13 de septiembre (Urgente.bo).- Aldubar Herney Silva Peña, uno de los presuntos involucrados en el atentado contra la abogada Nadia Beller, afirmó mediante una carta que está dispuesto a comparecer ante la justicia, señalar a quienes financiaron el ataque, revelar a los demás participantes y brindar más detalles sobre el caso, siempre y cuando el Ministerio Público le dé garantías públicas para su seguridad.
En la carta, Silva señaló que teme por su vida debido a la influencia económica y política que, según afirmó, tienen los autores intelectuales del crimen.
“Por la información que poseo, temo seriamente por mi vida y por mi integridad física. Las personas que se encuentran detrás de estos hechos poseen, según mi conocimiento, mucho poder, recursos y vinculaciones políticas”, escribió.
El sindicado remarcó que su intención no es evadir el peso de la ley por sus actos, sino más bien contar con garantías para poder entregarse y declarar. En ese sentido, solicitó que las autoridades judiciales hagan públicas las condiciones para ponerse a disposición de la justicia.

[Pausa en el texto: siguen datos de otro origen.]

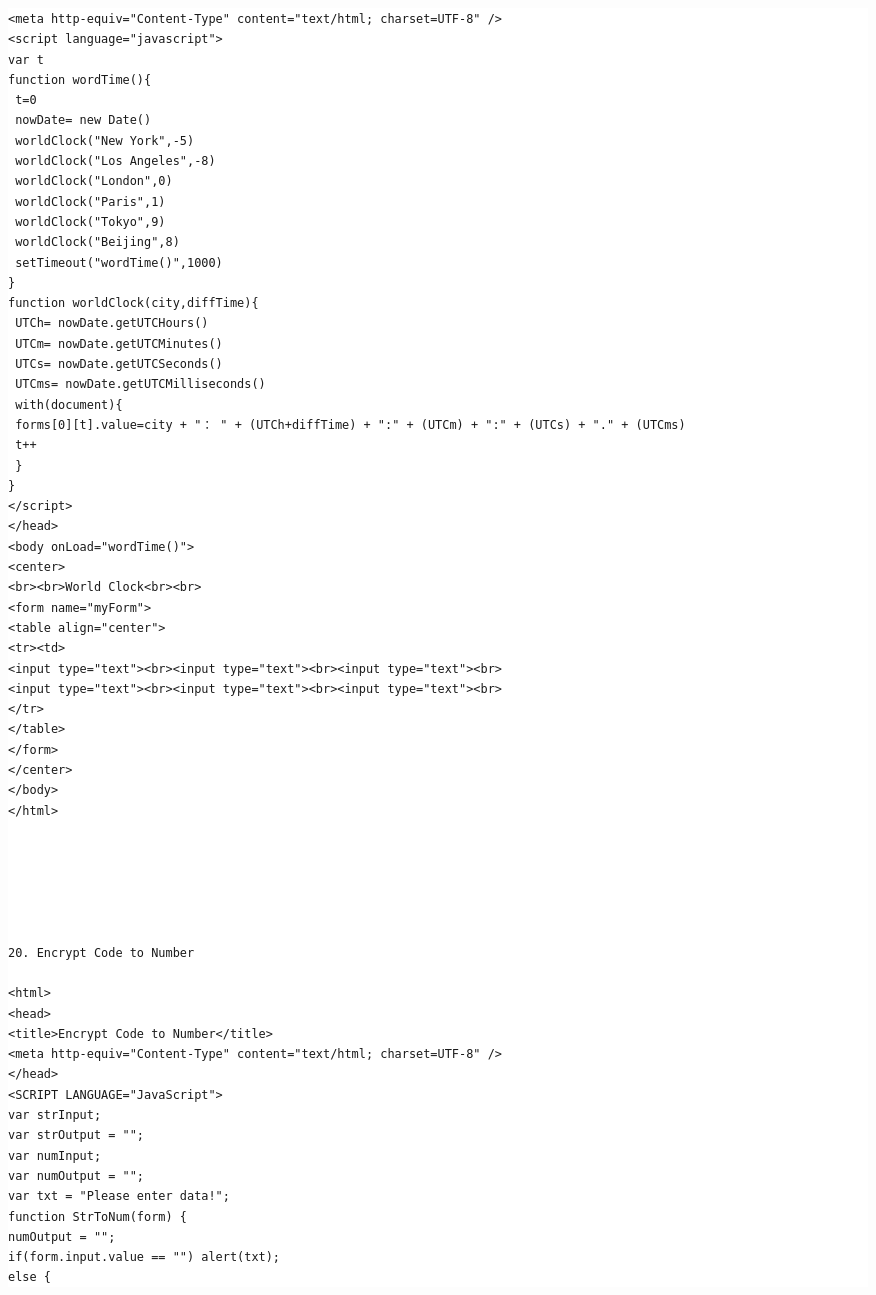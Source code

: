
 ```
<meta http-equiv="Content-Type" content="text/html; charset=UTF-8" /> 
<script language="javascript"> 
var t 
function wordTime(){ 
 t=0 
 nowDate= new Date() 
 worldClock("New York",-5) 
 worldClock("Los Angeles",-8) 
 worldClock("London",0) 
 worldClock("Paris",1) 
 worldClock("Tokyo",9) 
 worldClock("Beijing",8) 
 setTimeout("wordTime()",1000) 
} 
function worldClock(city,diffTime){ 
 UTCh= nowDate.getUTCHours() 
 UTCm= nowDate.getUTCMinutes() 
 UTCs= nowDate.getUTCSeconds() 
 UTCms= nowDate.getUTCMilliseconds() 
 with(document){ 
 forms[0][t].value=city + "： " + (UTCh+diffTime) + ":" + (UTCm) + ":" + (UTCs) + "." + (UTCms) 
 t++ 
 } 
} 
</script> 
</head> 
<body onLoad="wordTime()"> 
<center> 
<br><br>World Clock<br><br> 
<form name="myForm"> 
<table align="center"> 
<tr><td> 
<input type="text"><br><input type="text"><br><input type="text"><br> 
<input type="text"><br><input type="text"><br><input type="text"><br> 
</tr> 
</table> 
</form> 
</center> 
</body> 
</html> 
 
 
 
 
 
 
20. Encrypt Code to Number 
 
<html> 
<head> 
<title>Encrypt Code to Number</title> 
<meta http-equiv="Content-Type" content="text/html; charset=UTF-8" /> 
</head> 
<SCRIPT LANGUAGE="JavaScript"> 
var strInput; 
var strOutput = "";  
var numInput; 
var numOutput = ""; 
var txt = "Please enter data!"; 
function StrToNum(form) { 
numOutput = ""; 
if(form.input.value == "") alert(txt); 
else { 
```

“Quiero garantías y dos condiciones: la liberación inmediata de mi esposa contra mi entrega y que públicamente se me diga cuáles son las garantías que se me van a dar, en qué penal y en qué condiciones voy a estar mientras dure el proceso. Tambien pido reducción de pena por cooperar”, manifestó.
En el documento, Silva admitió su participación como uno de los organizadores de la operación, pero negó haber disparado el arma, como se había señalado en días anteriores.
“Reconozco que tuve participación en aspectos logísticos y de coordinación (...). Sin embargo, niego haber sido la persona que efectuó los disparos contra la señora Nadia Beller y niego haber conducido la motocicleta utilizada durante el ataque”, aseguró.
Asimismo, señaló que por encima de su participación existieron otras tres personas que, según comentó, estaban vinculadas con el financiamiento, las instrucciones y la organización del ataque. Mencionó a una persona conocida como “Toño”, a quien identificó como alguien vinculado con la Gobernación de Cochabamba, y a otro sujeto con el alias de “Chino”, quien se encargaba de realizar el seguimiento a Beller.